▶ TASK DETAILS: The answer should consist solely of the lines from the first one below through the line containing "从他们家出来，我的心压抑不已", copied exactly.

(Beginning of INPUT MATERIAL)

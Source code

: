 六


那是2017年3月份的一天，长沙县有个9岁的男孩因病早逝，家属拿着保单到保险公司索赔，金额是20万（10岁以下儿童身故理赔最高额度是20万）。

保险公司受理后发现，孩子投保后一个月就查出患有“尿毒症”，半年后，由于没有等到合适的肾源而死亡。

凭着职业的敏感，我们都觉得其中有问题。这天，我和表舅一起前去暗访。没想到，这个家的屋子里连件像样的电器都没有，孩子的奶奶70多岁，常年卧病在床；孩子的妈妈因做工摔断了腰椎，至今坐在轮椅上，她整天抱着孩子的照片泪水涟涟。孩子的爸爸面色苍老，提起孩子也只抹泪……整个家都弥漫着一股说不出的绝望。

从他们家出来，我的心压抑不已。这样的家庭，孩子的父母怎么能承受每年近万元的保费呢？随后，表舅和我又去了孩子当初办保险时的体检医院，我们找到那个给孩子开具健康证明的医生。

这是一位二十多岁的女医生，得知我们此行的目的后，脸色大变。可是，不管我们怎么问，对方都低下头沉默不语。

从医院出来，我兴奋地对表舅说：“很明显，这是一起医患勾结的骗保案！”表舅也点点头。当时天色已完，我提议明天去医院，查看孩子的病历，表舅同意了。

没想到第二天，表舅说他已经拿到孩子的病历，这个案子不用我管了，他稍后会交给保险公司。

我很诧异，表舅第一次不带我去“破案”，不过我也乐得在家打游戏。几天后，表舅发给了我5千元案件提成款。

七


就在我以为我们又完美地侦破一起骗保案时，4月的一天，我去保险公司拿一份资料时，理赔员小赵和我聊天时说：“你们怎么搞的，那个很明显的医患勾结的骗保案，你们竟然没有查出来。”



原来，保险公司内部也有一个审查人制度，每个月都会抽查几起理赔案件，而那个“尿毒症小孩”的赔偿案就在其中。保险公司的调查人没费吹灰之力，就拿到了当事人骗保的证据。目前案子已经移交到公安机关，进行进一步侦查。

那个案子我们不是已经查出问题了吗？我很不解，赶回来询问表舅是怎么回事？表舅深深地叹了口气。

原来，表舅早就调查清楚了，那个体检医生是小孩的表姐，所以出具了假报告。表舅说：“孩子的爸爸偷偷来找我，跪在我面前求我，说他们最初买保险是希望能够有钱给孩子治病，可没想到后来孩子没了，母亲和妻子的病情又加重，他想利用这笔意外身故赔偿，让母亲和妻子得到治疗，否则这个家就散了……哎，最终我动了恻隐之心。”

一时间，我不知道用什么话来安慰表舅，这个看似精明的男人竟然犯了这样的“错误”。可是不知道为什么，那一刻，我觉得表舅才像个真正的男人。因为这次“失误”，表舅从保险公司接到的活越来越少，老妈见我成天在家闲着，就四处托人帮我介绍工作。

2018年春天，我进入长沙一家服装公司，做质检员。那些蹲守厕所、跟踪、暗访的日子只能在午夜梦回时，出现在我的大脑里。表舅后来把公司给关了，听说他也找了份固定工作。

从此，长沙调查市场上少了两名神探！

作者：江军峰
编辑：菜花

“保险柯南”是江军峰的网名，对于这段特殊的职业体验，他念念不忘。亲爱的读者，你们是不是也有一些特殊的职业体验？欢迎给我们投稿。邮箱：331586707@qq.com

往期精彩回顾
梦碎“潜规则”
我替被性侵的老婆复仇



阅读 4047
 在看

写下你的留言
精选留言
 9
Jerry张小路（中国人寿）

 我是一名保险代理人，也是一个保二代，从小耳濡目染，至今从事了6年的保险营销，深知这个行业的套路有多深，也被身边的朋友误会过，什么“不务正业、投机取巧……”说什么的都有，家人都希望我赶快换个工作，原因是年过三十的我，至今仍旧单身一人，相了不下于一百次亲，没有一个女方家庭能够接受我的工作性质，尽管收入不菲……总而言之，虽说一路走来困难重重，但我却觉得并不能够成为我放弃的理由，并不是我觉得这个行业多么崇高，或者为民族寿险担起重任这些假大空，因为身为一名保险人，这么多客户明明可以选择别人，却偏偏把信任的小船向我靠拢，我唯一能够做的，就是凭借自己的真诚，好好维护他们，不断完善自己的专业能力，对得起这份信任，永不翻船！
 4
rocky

(End of INPUT MATERIAL)

▶ RESULT:
Source code

: 六


那是2017年3月份的一天，长沙县有个9岁的男孩因病早逝，家属拿着保单到保险公司索赔，金额是20万（10岁以下儿童身故理赔最高额度是20万）。

保险公司受理后发现，孩子投保后一个月就查出患有“尿毒症”，半年后，由于没有等到合适的肾源而死亡。

凭着职业的敏感，我们都觉得其中有问题。这天，我和表舅一起前去暗访。没想到，这个家的屋子里连件像样的电器都没有，孩子的奶奶70多岁，常年卧病在床；孩子的妈妈因做工摔断了腰椎，至今坐在轮椅上，她整天抱着孩子的照片泪水涟涟。孩子的爸爸面色苍老，提起孩子也只抹泪……整个家都弥漫着一股说不出的绝望。

从他们家出来，我的心压抑不已。这样的家庭，孩子的父母怎么能承受每年近万元的保费呢？随后，表舅和我又去了孩子当初办保险时的体检医院，我们找到那个给孩子开具健康证明的医生。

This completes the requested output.